Güngör Uras

Güngör Uras

guras@milliyet.com.tr

Tüm Yazıları
Haberin Devamı


Temizlik malzemesi üreten sanayi kuruluşları ile "Rize" çayını üreten Çaykur, "Rami" esnafına mal satmıyor. Ürünlerinin dolaylı olarak da olsa Rami piyasasına ulaşmasını yasaklıyor. Sebep: Rami esnafının bu malları bakkallara "ucuz fiyat" ile satması.
Rami esnafı yakınıyor: "Bu ne biçim iştir ki, kendi ülkemizde, paramızla mal satın alamıyoruz!.."

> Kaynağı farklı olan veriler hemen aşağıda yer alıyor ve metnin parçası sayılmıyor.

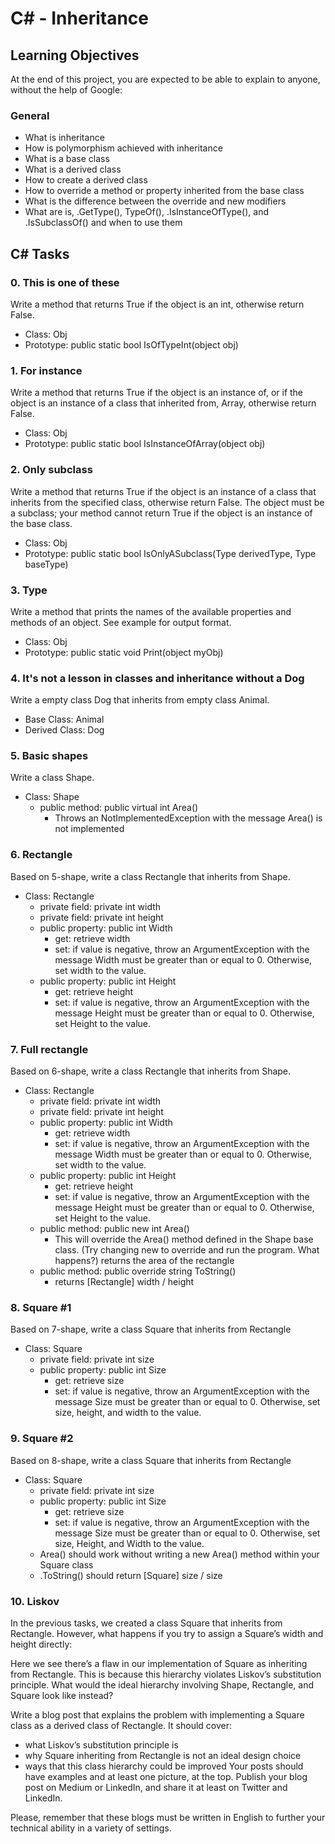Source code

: # C# - Inheritance

## Learning Objectives

At the end of this project, you are expected to be able to explain to anyone, without the help of Google:

### General

- What is inheritance
- How is polymorphism achieved with inheritance
- What is a base class
- What is a derived class
- How to create a derived class
- How to override a method or property inherited from the base class
- What is the difference between the override and new modifiers
- What are is, .GetType(), TypeOf(), .IsInstanceOfType(), and .IsSubclassOf() and when to use them

## C# Tasks

### 0. This is one of these

Write a method that returns True if the object is an int, otherwise return False.

- Class: Obj
- Prototype: public static bool IsOfTypeInt(object obj)

### 1. For instance

Write a method that returns True if the object is an instance of, or if the object is an instance of a class that inherited from, Array, otherwise return False.

- Class: Obj
- Prototype: public static bool IsInstanceOfArray(object obj)

### 2. Only subclass

Write a method that returns True if the object is an instance of a class that inherits from the specified class, otherwise return False. The object must be a subclass; your method cannot return True if the object is an instance of the base class.

- Class: Obj
- Prototype: public static bool IsOnlyASubclass(Type derivedType, Type baseType)

### 3. Type

Write a method that prints the names of the available properties and methods of an object. See example for output format.

- Class: Obj
- Prototype: public static void Print(object myObj)

### 4. It's not a lesson in classes and inheritance without a Dog

Write a empty class Dog that inherits from empty class Animal.

- Base Class: Animal
- Derived Class: Dog

### 5. Basic shapes

Write a class Shape.

- Class: Shape
    - public method: public virtual int Area()
        - Throws an NotImplementedException with the message Area() is not implemented

### 6. Rectangle

Based on 5-shape, write a class Rectangle that inherits from Shape.

- Class: Rectangle
    - private field: private int width
    - private field: private int height
    - public property: public int Width
        - get: retrieve width
        - set: if value is negative, throw an ArgumentException with the message Width must be greater than or equal to 0. Otherwise, set width to the value.
    - public property: public int Height
        - get: retrieve height
        - set: if value is negative, throw an ArgumentException with the message Height must be greater than or equal to 0. Otherwise, set Height to the value.

### 7. Full rectangle

Based on 6-shape, write a class Rectangle that inherits from Shape.

- Class: Rectangle
    - private field: private int width
    - private field: private int height
    - public property: public int Width
        - get: retrieve width
        - set: if value is negative, throw an ArgumentException with the message Width must be greater than or equal to 0. Otherwise, set width to the value.
    - public property: public int Height
        - get: retrieve height
        - set: if value is negative, throw an ArgumentException with the message Height must be greater than or equal to 0. Otherwise, set Height to the value.
    - public method: public new int Area()
        - This will override the Area() method defined in the Shape base class. (Try changing new to override and run the program. What happens?) returns the area of the rectangle
    - public method: public override string ToString()
        - returns [Rectangle] width / height

### 8. Square #1

Based on 7-shape, write a class Square that inherits from Rectangle

- Class: Square
    - private field: private int size
    - public property: public int Size
        - get: retrieve size
        - set: if value is negative, throw an ArgumentException with the message Size must be greater than or equal to 0. Otherwise, set size, height, and width to the value.

### 9. Square #2

Based on 8-shape, write a class Square that inherits from Rectangle

- Class: Square
    - private field: private int size
    - public property: public int Size
        - get: retrieve size
        - set: if value is negative, throw an ArgumentException with the message Size must be greater than or equal to 0. Otherwise, set size, Height, and Width to the value.
    - Area() should work without writing a new Area() method within your Square class
    - .ToString() should return [Square] size / size

### 10. Liskov

In the previous tasks, we created a class Square that inherits from Rectangle. However, what happens if you try to assign a Square’s width and height directly:

Here we see there’s a flaw in our implementation of Square as inheriting from Rectangle. This is because this hierarchy violates Liskov’s substitution principle. What would the ideal hierarchy involving Shape, Rectangle, and Square look like instead?

Write a blog post that explains the problem with implementing a Square class as a derived class of Rectangle. It should cover:

- what Liskov’s substitution principle is
- why Square inheriting from Rectangle is not an ideal design choice
- ways that this class hierarchy could be improved
Your posts should have examples and at least one picture, at the top. Publish your blog post on Medium or LinkedIn, and share it at least on Twitter and LinkedIn.

Please, remember that these blogs must be written in English to further your technical ability in a variety of settings.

Üçüncü Mustafa'nın "veziriazam"ı Rami Mehmed Paşa, Eyüp semtinin ötesinde 1703 yılında bir çiftlik kurmuş. Üçüncü Mustafa döneminde buraya bir askeri konaklama ve eğitim tesisi yaptırılmış (1757 - 1774). Ve bu tesise "Rami Çiftliği Kışlası" adı verilmiş. Rami Kışlası içindeki binalar değişik dönemlerde yenilenmiş. 1800'lü yılların sonunda kışlanın etrafındaki tepelerde saray erkanı ve devlet ricali evler yaptırmış. Bulgaristan'dan gelen göçmenler eski çiftlik arazisinin üzerinde "Rami Cuma Mahallesi"ni kurmuş. 1950'li yıllarda Taşlıtarla olarak bilinen yerlere ikinci göçmen kafilesi yerleştirilmiş. Buraya "Rami Yeni Mahalle" adı verilmiş.

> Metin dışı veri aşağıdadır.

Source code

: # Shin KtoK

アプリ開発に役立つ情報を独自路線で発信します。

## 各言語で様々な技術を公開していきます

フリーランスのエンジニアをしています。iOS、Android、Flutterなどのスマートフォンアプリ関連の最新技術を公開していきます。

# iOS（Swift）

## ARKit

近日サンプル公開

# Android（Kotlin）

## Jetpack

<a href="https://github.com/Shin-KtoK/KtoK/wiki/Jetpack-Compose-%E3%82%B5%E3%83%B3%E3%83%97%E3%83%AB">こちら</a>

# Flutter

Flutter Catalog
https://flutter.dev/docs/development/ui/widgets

Askerlerimiz, Rami Kışlası'nı 1960'lı yılların başında Hazine'ye terk etmiş. 1965 yılında Haliç projesi çerçevesinde Unkapanı'ndaki toptancı dükkanlarının temizlenmesine karar verilince, Rami Kışlası'nın boş arazisinde toptancılara barakalar inşa ettirilmiş. Esnaf buraya taşınmış. Haliç kıyısında, Unkapanı sahil şeridindeki toptancıların Cenevizli tüccarlara, Bizans'a uzanan bir geçmişi var. Bizans döneminde de, Osmanlı döneminde de, Cumhuriyet döneminde de İstanbul'u buradaki esnaf beslemiş. Deniz yolu ile ulaşan kuru gıda maddeleri buradan İstanbul'a dağıtılmış.
Unkapanı'ndaki eski gıda maddesi toptancıları, şimdi Rami Kışlası arazisi içindeki 1.500 barakada işlerini sürdürüyor.

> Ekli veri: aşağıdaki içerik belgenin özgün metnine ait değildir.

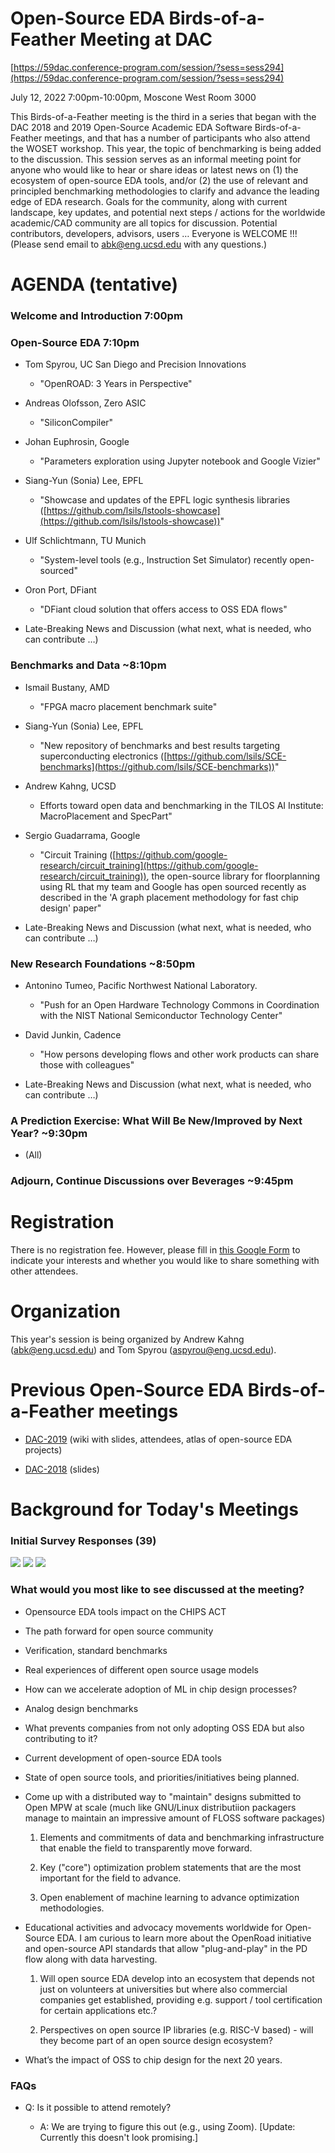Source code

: # Open-Source EDA Birds-of-a-Feather Meeting at DAC
[https://59dac.conference-program.com/session/?sess=sess294](https://59dac.conference-program.com/session/?sess=sess294)

July 12, 2022
7:00pm-10:00pm, Moscone West Room 3000
 
This Birds-of-a-Feather meeting is the third in a series that began with the DAC 2018 and 2019 Open-Source Academic EDA Software Birds-of-a-Feather meetings, and that has a number of participants who also attend the WOSET workshop.  This year, the topic of benchmarking is being added to the discussion.  This session serves as an informal meeting point for anyone who would like to hear or share ideas or latest news on (1) the ecosystem of open-source EDA tools, and/or (2) the use of relevant and principled benchmarking methodologies to clarify and advance the leading edge of EDA research. Goals for the community, along with current landscape, key updates, and potential next steps / actions for the worldwide academic/CAD community are all topics for discussion. Potential contributors, developers, advisors, users … Everyone is WELCOME !!! (Please send email to abk@eng.ucsd.edu with any questions.)

# AGENDA (tentative)

### Welcome and Introduction 7:00pm

### Open-Source EDA 7:10pm

- Tom Spyrou, UC San Diego and Precision Innovations

  - "OpenROAD: 3 Years in Perspective"
  
- Andreas Olofsson, Zero ASIC

  - "SiliconCompiler"
  
- Johan Euphrosin, Google
  
  - "Parameters exploration using Jupyter notebook and Google Vizier"
  
- Siang-Yun (Sonia) Lee, EPFL

  - "Showcase and updates of the EPFL logic synthesis libraries ([https://github.com/lsils/lstools-showcase](https://github.com/lsils/lstools-showcase))"

- Ulf Schlichtmann, TU Munich
 
  - "System-level tools (e.g., Instruction Set Simulator) recently open-sourced"

- Oron Port, DFiant

  - "DFiant cloud solution that offers access to OSS EDA flows"

- Late-Breaking News and Discussion (what next, what is needed, who can contribute …)

### Benchmarks and Data  ~8:10pm

- Ismail Bustany, AMD

  - "FPGA macro placement benchmark suite"

- Siang-Yun (Sonia) Lee, EPFL

  - "New repository of benchmarks and best results targeting superconducting electronics ([https://github.com/lsils/SCE-benchmarks](https://github.com/lsils/SCE-benchmarks))"
  
- Andrew Kahng, UCSD

  - Efforts toward open data and benchmarking in the TILOS AI Institute: MacroPlacement and SpecPart"
  
- Sergio Guadarrama, Google

  - "Circuit Training ([https://github.com/google-research/circuit_training](https://github.com/google-research/circuit_training)), the open-source library for floorplanning using RL that my team and Google has open sourced recently as described in the 'A graph placement methodology for fast chip design' paper"

- Late-Breaking News and Discussion (what next, what is needed, who can contribute …)

### New Research Foundations ~8:50pm

- Antonino Tumeo, Pacific Northwest National Laboratory.  

  - "Push for an Open Hardware Technology Commons in Coordination with the NIST National Semiconductor Technology Center"
  
- David Junkin, Cadence

  - "How persons developing flows and other work products can share those with colleagues"
  
- Late-Breaking News and Discussion (what next, what is needed, who can contribute …)

### A Prediction Exercise: What Will Be New/Improved by Next Year?  ~9:30pm

- (All)

### Adjourn, Continue Discussions over Beverages  ~9:45pm


# Registration
There is no registration fee. However, please fill in [this Google Form](https://docs.google.com/forms/d/e/1FAIpQLSczKTmaTTg_DlrXA0mQ7tYq65e5lte8ldJFgJrKDWqhbpDXpQ/viewform?usp=sf_link) to indicate your interests and whether you would like to share something with other attendees.

# Organization
This year's session is being organized by Andrew Kahng (abk@eng.ucsd.edu) and Tom Spyrou (aspyrou@eng.ucsd.edu).

# Previous Open-Source EDA Birds-of-a-Feather meetings

- [DAC-2019](https://github.com/The-OpenROAD-Project/Birds-of-a-Feather-Open-Source-Academic-EDA-Software/wiki/DAC-2019-Birds-of-a-Feather:-Open-Source-Academic-EDA-Software) (wiki with slides, attendees, atlas of open-source EDA projects)

- [DAC-2018](https://drive.google.com/open?id=1m8ZJEvfLcUhiL1KX7rj18gzi-zLhI6P2) (slides)

# Background for Today's Meetings

### Initial Survey Responses (39)

<img src="./doc/01.png">
<img src="./doc/02.png">
<img src="./doc/03.png">

### What would you most like to see discussed at the meeting?

- Opensource EDA tools impact on the CHIPS ACT

- The path forward for open source community

- Verification, standard benchmarks

- Real experiences of different open source usage models

- How can we accelerate adoption of ML in chip design processes?

- Analog design benchmarks

- What prevents companies from not only adopting OSS EDA but also contributing to it?

- Current development of open-source EDA tools

- State of open source tools, and priorities/initiatives being planned.

- Come up with a distributed way to "maintain" designs submitted to Open MPW at scale (much like GNU/Linux distributiion packagers manage to maintain an impressive amount of FLOSS software packages)

  1. Elements and commitments of data and benchmarking infrastructure that enable the field to transparently move forward. 
  
  2. Key ("core") optimization problem statements that are the most important for the field to advance. 
  
  3. Open enablement of machine learning to advance optimization methodologies.
  
- Educational activities and advocacy movements worldwide for Open-Source EDA. 
I am curious to learn more about the OpenRoad initiative and open-source API standards that allow "plug-and-play" in the PD flow along with data harvesting.

  1. Will open source EDA develop into an ecosystem that depends not just on volunteers at universities but where also commercial companies get established, providing e.g. support / tool certification for certain applications etc.?  
  
  2. Perspectives on open source IP libraries (e.g. RISC-V based) - will they become part of an open source design ecosystem?
  
- What’s the impact of OSS to chip design for the next 20 years.

### FAQs

- Q: Is it possible to attend remotely?  

  - A: We are trying to figure this out (e.g., using Zoom). [Update: Currently this doesn't look promising.]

Rami'deki toptancılar çarşısı bugün harap halde olan kışla binasının arkasındaki geniş asker talim sahasının üzerine kurulu. Her biri 150 metrekarelik tek katlı baraka dükkanlar muntazam şekilde planlanmış. Çarşının bir yanında 2.500 araçlık otomobil parkı, öte yanında 2.500 araçlık kamyon parkı. Yollar, dükkanlara giriş çıkış düzen içinde. Çarşıyı İstanbul Gıda Toptancıları Derneği idare ediyor. Üçüncü defa seçilen dernek yöneticileri Günay Kotil, Selim Kılıç, Sedat Balcı, İsmail Çalışkan, Murat Eryılmaz, Mehmet Keskin, Bülent Baykal, Ekrem Yücekaya, Seyit Çakmak ve Abdullah Durdu ile görüştüm. İstanbul eski Belediye Başkanlığı'ndan rahmetli Aytekin Kotil'in kardeşi Günay Kotil derneğin başkanı. Her biri farklı ürün dalında uzmanlaşan Rami esnafının yıllık cirosu, İstanbul'da toptan kuru gıdadaki iş hacminin yüzde 90'ını oluşturuyor.
Rami esnafını çok iyi tanıyan Bülent Yardımcı ile Rami çarşısını dolaştım. Merakım, toptancıların bakkallara en çok hangi malları sattığı idi. Miktar olarak en fazla satılan malların sıralaması şöyle: Şeker, pirinç, patates, soğan, peynir, yağ, su ve meşrubat, makarna, konserve ve salça. Kuru gıda denilince akla "bakliyat" geliyor. Konuya yabancı olduğum için öğrendiklerim beni şaşırttı. Halkımız en çok pirinç tüketiyor. Pirinç tüketimi yılda 300 bin tona ulaşmış. Bunun 200 bin tonu dışarıdan geliyor. Pirinçten sonra en fazla tüketilen 6 bakliyat çeşidinin cirosu, pirincin cirosunun ancak yarısı kadar. Bu 6 bakliyat çeşidi şunlar: Fasulye, barbunya, nohut, yeşil mercimek, kırmızı mercimek ve bulgur.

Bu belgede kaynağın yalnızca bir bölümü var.